Friday, June 27, 2008

The Russian Roulette Fallacy

You cannot judge the wisdom of a decision using information unavailable at the time the choice was made. Winning (surviving) a round of Russian Roulette doesn't mean you weren't a moron for playing.

I first thought of this after a trade show in Chicago. The boss ordered everyone to stay and help pack the booth. A bunch of us had earlier flights and were itching to get to the airport. We mutinied. On the cab ride I hoped for heavy traffic, so we could be "right". It would have been harder to condemn our rebellion if we'd gotten to the airport just in time, hustling to catch our flights. Versus hours sitting at the gate, that would have been shameful.

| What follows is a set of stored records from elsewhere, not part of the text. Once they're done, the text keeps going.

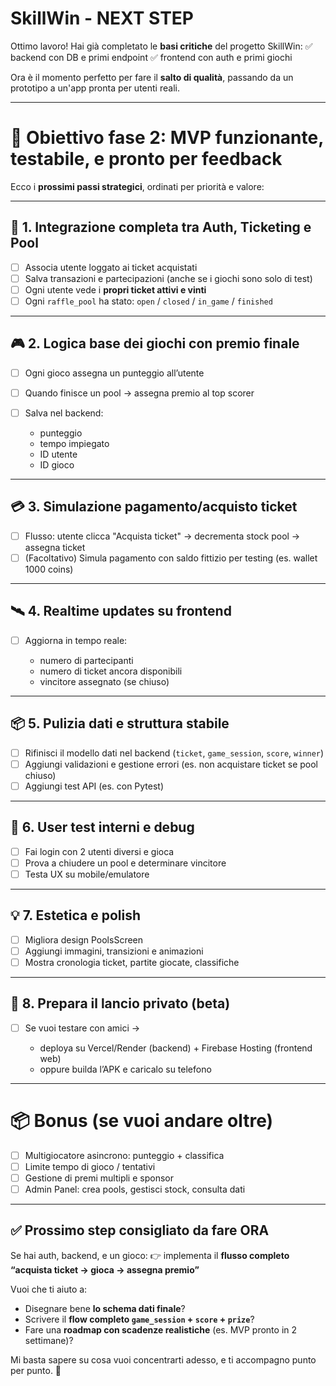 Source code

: # SkillWin - NEXT STEP

Ottimo lavoro! Hai già completato le **basi critiche** del progetto SkillWin:
✅ backend con DB e primi endpoint
✅ frontend con auth e primi giochi

Ora è il momento perfetto per fare il **salto di qualità**, passando da un prototipo a un'app pronta per utenti reali.

---

# 🔭 Obiettivo fase 2: MVP funzionante, testabile, e pronto per feedback

Ecco i **prossimi passi strategici**, ordinati per priorità e valore:

---

## 🧩 1. **Integrazione completa tra Auth, Ticketing e Pool**

* [ ] Associa utente loggato ai ticket acquistati
* [ ] Salva transazioni e partecipazioni (anche se i giochi sono solo di test)
* [ ] Ogni utente vede i **propri ticket attivi e vinti**
* [ ] Ogni `raffle_pool` ha stato: `open` / `closed` / `in_game` / `finished`

---

## 🎮 2. **Logica base dei giochi con premio finale**

* [ ] Ogni gioco assegna un punteggio all’utente
* [ ] Quando finisce un pool → assegna premio al top scorer
* [ ] Salva nel backend:

  * punteggio
  * tempo impiegato
  * ID utente
  * ID gioco

---

## 💳 3. **Simulazione pagamento/acquisto ticket**

* [ ] Flusso: utente clicca "Acquista ticket" → decrementa stock pool → assegna ticket
* [ ] (Facoltativo) Simula pagamento con saldo fittizio per testing (es. wallet 1000 coins)

---

## 🛰️ 4. **Realtime updates su frontend**

* [ ] Aggiorna in tempo reale:

  * numero di partecipanti
  * numero di ticket ancora disponibili
  * vincitore assegnato (se chiuso)

---

## 📦 5. **Pulizia dati e struttura stabile**

* [ ] Rifinisci il modello dati nel backend (`ticket`, `game_session`, `score`, `winner`)
* [ ] Aggiungi validazioni e gestione errori (es. non acquistare ticket se pool chiuso)
* [ ] Aggiungi test API (es. con Pytest)

---

## 🧪 6. **User test interni e debug**

* [ ] Fai login con 2 utenti diversi e gioca
* [ ] Prova a chiudere un pool e determinare vincitore
* [ ] Testa UX su mobile/emulatore

---

## 💡 7. **Estetica e polish**

* [ ] Migliora design PoolsScreen
* [ ] Aggiungi immagini, transizioni e animazioni
* [ ] Mostra cronologia ticket, partite giocate, classifiche

---

## 🎯 8. **Prepara il lancio privato (beta)**

* [ ] Se vuoi testare con amici →

  * deploya su Vercel/Render (backend) + Firebase Hosting (frontend web)
  * oppure builda l’APK e caricalo su telefono

---

# 📦 Bonus (se vuoi andare oltre)

* [ ] Multigiocatore asincrono: punteggio + classifica
* [ ] Limite tempo di gioco / tentativi
* [ ] Gestione di premi multipli e sponsor
* [ ] Admin Panel: crea pools, gestisci stock, consulta dati

---

## ✅ Prossimo step consigliato da fare ORA

Se hai auth, backend, e un gioco:
👉 implementa il **flusso completo “acquista ticket → gioca → assegna premio”**

Vuoi che ti aiuto a:

* Disegnare bene **lo schema dati finale**?
* Scrivere il **flow completo `game_session` + `score` + `prize`**?
* Fare una **roadmap con scadenze realistiche** (es. MVP pronto in 2 settimane)?

Mi basta sapere su cosa vuoi concentrarti adesso, e ti accompagno punto per punto. 🚀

But these inconveniences had no bearing on whether it was a wise choice to leave when we did. We had no reliable way to know the traffic or airport conditions before we became part of them.

Finding weapons of mass destruction had no bearing on whether invading Iraq was a good idea. A motivated government, unfettered by scruples, will always find clever ways to thwart scientifically rigorous, politically correct weapons inspectors. Getting away with it would have been global Russian Roulette. Five rounds with no bad result (spinning the chamber each time) are exactly as dumb as a sixth that backfires. Five nations evading weapons inspection for no good reason may appear quite similar to the one with a great big, nasty reason. There's no reliable way to know even today who else would be arming if Saddam were still in power.

On the other hand, one white-hat affable Texan is not a smart way to police the globe. It's only a matter of time before someone perfidious and creative gets the role and does some real damage. The important question is how can we earthlings invent a body we can trust with enough power to makeover a country's governance when that is a wise decision. We're going to have those — a person or group with that much power, and a time and place that needs that call — some way or another. The question that matters is how we will choose that decider and that enforcer.

4 comments:

Anonymous said...

"A motivated government, unfettered by scruples, will always find clever ways to thwart scientifically rigorous, politically correct weapons inspectors." Oh? Combined with the Russian Roulette analogy, the point would seem to be that one should immediately overthrow all "motivated governments," so long as they happen to be "unfettered by scruples." (Lest one flirt with disaster, that is.)

Under such a principle, some in other countries might classify the U.S. as, at present, qualifying for a forced regime change.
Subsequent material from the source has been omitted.